Certes, le Relire le relié de Michel Serres contient beaucoup d’autres trésors que cette réflexion autour des transcendances ne saurait le retranscrire. Il me paraissait cependant utile d’en souligner les liens et les différences avec l’œuvre de René Girard. Tant les trajectoires personnelles de ces deux grands esprits ont connu de proximité, dénuée pourtant de toute rivalité, qu’il paraît souvent difficile de distinguer leurs pensées. Par la notion de transcendance, je souhaitais les réunir à nouveau et proposer cette nuance.

 

Olivier Joachim

Olivier Joachim est professeur agrégé de physique en classes préparatoires au lycée Saint-Louis à Paris. Proche de Michel Serres (1930-2019), il est également un girardien de longue date, notamment par sa famille, qui connaissait en Avignon René Girard (1923-2015) et son père.

 

 

Commentaires

Intéressant. Il y a beaucoup de matière, là.
D’abord, une petite rectification. C’est la deuxième fois que je lis dans un article savant un appel à l’étymologie qui parle de préfixes, et de terminaisons, tout en occultant la racine, ou le Verbe, comme moyen terme.
Il y a trois éléments dans le mot « transcendance » : d’abord, le préfixe « trans », ensuite, la racine/verbe qui vient de « scandere », et donne « scend » dans le mot, ensuite le suffixe « ance » qui est attesté isolément dans la pensée philosophique du 17ième siècle, et repris au XIXème siècle. Le mot « transcendance » est un substantif, une… substance, et pas un Verbe. C’est important.
Si je regarde du côté de « scander », et « scandere » je trouve le sens propre de « monter, gravir », et… au-delà, je trouve les mouvements pour marquer la mesure dans la musique et la poésie. Oui, il y a un rapport intime entre la poésie, la musique et le transcendant.
Si on passe de « transcender » à « transcendant » pour finir à « transcendance », le verbe a perdu beaucoup de sa saveur, de son mouvement au profit de la substance. Ce n’est pas (le) bien, surtout pour l’incarnation, qui réussit mieux avec le Verbe qu’avec les substantifs.
Il y aurait des choses fascinantes à dire sur le rapport avec le grec « skandalon », qui s’intrique à l’hébreu pour donner pierre d’achoppement, piège, obstacle, et résume ainsi les principales fonctions du… diable (une figure).

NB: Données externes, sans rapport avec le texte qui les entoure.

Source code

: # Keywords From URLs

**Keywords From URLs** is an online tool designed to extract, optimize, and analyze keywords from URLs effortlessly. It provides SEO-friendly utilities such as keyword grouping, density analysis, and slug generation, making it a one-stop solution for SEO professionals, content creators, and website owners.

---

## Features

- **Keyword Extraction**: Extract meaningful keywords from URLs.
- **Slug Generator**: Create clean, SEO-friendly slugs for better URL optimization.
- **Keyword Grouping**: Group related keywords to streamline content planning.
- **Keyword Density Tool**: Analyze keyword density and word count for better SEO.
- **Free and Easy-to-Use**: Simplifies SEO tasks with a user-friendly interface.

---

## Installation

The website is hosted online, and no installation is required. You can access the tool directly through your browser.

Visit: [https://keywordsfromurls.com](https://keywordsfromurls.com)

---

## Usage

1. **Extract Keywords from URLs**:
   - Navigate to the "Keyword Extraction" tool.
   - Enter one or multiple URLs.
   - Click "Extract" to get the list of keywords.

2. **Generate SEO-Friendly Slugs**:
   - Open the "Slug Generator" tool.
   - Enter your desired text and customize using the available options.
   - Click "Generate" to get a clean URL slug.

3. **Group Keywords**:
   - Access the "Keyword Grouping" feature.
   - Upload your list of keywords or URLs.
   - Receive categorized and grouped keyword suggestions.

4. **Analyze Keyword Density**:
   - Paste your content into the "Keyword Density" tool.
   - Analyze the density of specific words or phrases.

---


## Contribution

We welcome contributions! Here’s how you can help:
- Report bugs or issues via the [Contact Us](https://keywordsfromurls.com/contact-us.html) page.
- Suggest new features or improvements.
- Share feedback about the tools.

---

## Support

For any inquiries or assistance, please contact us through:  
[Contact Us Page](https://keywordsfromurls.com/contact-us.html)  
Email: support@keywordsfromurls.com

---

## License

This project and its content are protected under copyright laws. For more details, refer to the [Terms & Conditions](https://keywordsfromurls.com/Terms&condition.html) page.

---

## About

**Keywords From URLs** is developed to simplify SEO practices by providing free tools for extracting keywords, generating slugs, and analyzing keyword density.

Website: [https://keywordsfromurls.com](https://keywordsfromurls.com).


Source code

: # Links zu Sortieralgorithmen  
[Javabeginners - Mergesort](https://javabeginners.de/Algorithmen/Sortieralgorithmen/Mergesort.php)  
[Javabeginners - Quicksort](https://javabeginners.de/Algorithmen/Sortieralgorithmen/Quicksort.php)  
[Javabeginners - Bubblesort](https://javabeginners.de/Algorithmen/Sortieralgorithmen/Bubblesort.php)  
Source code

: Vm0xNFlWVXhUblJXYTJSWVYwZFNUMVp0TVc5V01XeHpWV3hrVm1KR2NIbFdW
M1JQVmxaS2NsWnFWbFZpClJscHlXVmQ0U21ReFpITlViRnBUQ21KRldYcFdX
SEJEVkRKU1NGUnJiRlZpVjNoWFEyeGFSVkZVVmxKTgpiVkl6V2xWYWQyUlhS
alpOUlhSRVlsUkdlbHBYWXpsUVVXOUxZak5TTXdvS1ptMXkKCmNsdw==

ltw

Cette semaine je suis allée chercher dans les Evangiles pour regarder en détail le fameux incident où Jésus pique une colère monstrueuse devant le temple de Jérusalem, en retournant les tables des agents de change, et des marchands qui vendaient les bêtes pour les… sacrifices. C’est dans l’Evangile de Marc (le plus ancien, plus ancré dans le Juda¨¨ïsme, me semble-t-il) que j’ai trouvé la petite phrase qui indiquait que le peuple venu au Temple pour faire les sacrifices ne comprenait pas pourquoi Jésus était offusqué à l’idée de transformer une maison de prière en un lieu marchand. Le peuple ne comprenait pas parce que les temples étaient des lieux où on pratiquait des sacrifices, qu’on soit Juif, ou païen, d’ailleurs. On vendait des bêtes pour être tuées. Il y avait vraisemblablement une vraie… industrie pour fournir toutes ces bêtes pour les sacrifices, y compris au temple de Jérusalem.
On quitte Jérusalem pour aller à Rome, à peu près 100 ans et des poussières avant la prêche de Jésus. C’est à peu près le moment où les Romains commencent leurs jeux de cirques, avec des combats, et un ruissellement de sang assez impressionnant. (Cela faisait des siècles qu’on ne sacrifiait pas des hommes, des esclaves, à Jupiter lors des triomphes après les combats. Un progrès ?…) Combien de temps cela a-t-il duré ? On sait que quelqu’un d’aussi distingué que Sénèque, après la prêche de Jésus, a trouvé cela barbare. Ce ne fut pourtant pas des sacrifices humains, (pas de transcendance) et les Romains appréciaient mieux les bons combats vigoureux que… les martyrs chrétiens dans l’arène.
J’aurai l’occasion de revenir sur ce sujet qui est très important, mais dois m’absenter pour l’instant…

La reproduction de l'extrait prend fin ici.